Großer Redebedarf bei den Arnsteiner Jugendlichen
„Es gibt unter uns Menschen, denen es richtig schlecht geht“, so Anna Stolz im Sommer. Für diese Leute ansprechbar zu sein, ohne aufdringlich zu wirken, das sei der Spagat, den politische und kirchliche Gemeinde in diesen Monaten zu leisten hätten. „Da tut es gut, einfach mal zusammenzusitzen, mit jemandem reden zu können.“ Daraus habe sich ein Zusammenhalt ergeben, „den wir so bisher nicht kannten“. Geholfen hat auch, dass Arnstein mit Tobias Meierl einen engagierten Jugendpfleger beschäftigt, der den jungen Menschen in allen Stadtteilen Gesprächsangebote gemacht hat.
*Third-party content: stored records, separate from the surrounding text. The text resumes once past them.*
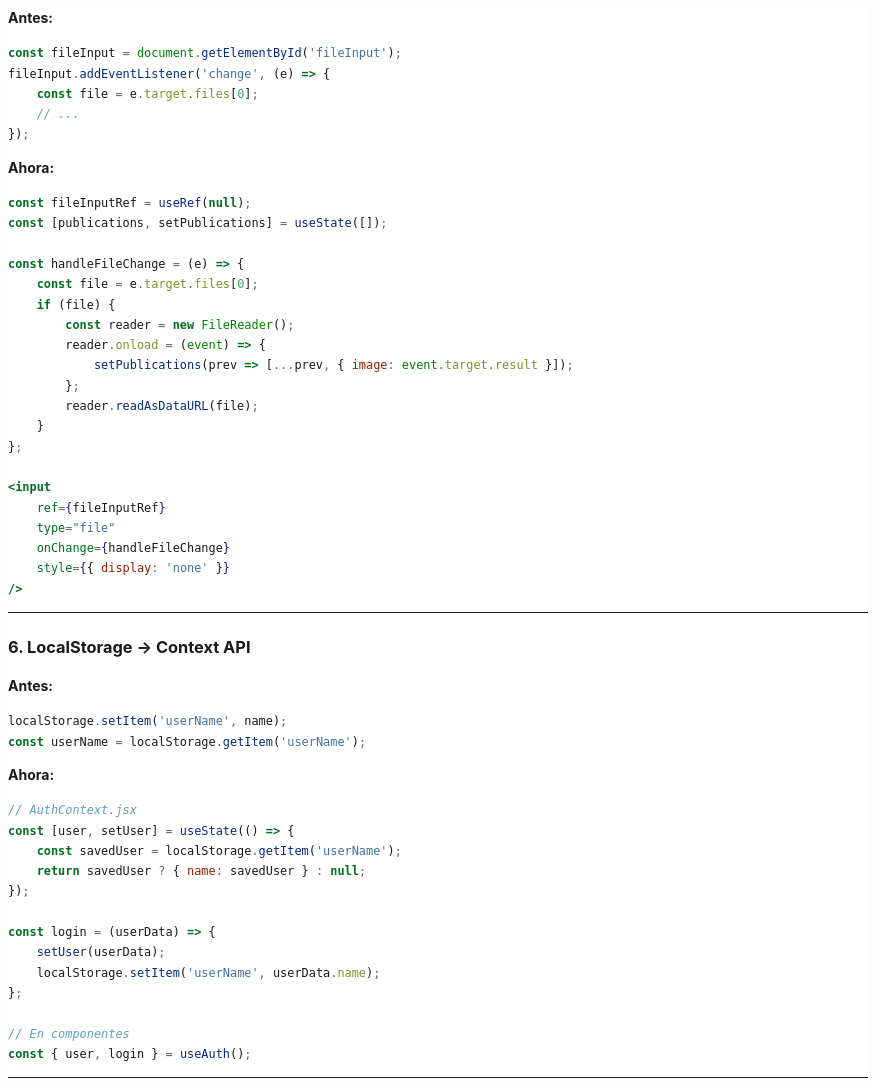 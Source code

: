 **Antes:**
```javascript
const fileInput = document.getElementById('fileInput');
fileInput.addEventListener('change', (e) => {
    const file = e.target.files[0];
    // ...
});
```

**Ahora:**
```jsx
const fileInputRef = useRef(null);
const [publications, setPublications] = useState([]);

const handleFileChange = (e) => {
    const file = e.target.files[0];
    if (file) {
        const reader = new FileReader();
        reader.onload = (event) => {
            setPublications(prev => [...prev, { image: event.target.result }]);
        };
        reader.readAsDataURL(file);
    }
};

<input 
    ref={fileInputRef} 
    type="file" 
    onChange={handleFileChange} 
    style={{ display: 'none' }} 
/>
```

---

### 6. LocalStorage → Context API

**Antes:**
```javascript
localStorage.setItem('userName', name);
const userName = localStorage.getItem('userName');
```

**Ahora:**
```jsx
// AuthContext.jsx
const [user, setUser] = useState(() => {
    const savedUser = localStorage.getItem('userName');
    return savedUser ? { name: savedUser } : null;
});

const login = (userData) => {
    setUser(userData);
    localStorage.setItem('userName', userData.name);
};

// En componentes
const { user, login } = useAuth();
```

---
Jenen, die mit den Toten zur Schule und zur Arbeit gegangen sind, mit ihnen Fußball gespielt oder in der Blaskapelle musiziert haben, aber auch jenen, die sie vielleicht nur flüchtig gekannt haben und dennoch Trost benötigen. Anna Stolz: „Wir haben nichts erzwungen, aber der Redebedarf in allen zwölf Stadtteilen war groß.“
Trauer und Schmerz prägen das Zusammenleben in Arnstein bis heute, sagt die Bürgermeisterin. „Wir werden niemals vergessen, was passiert ist, auch wenn der Alltag weitergeht.“ Ohne Rebecca, Florian, René, Felix, Kevin und Michael.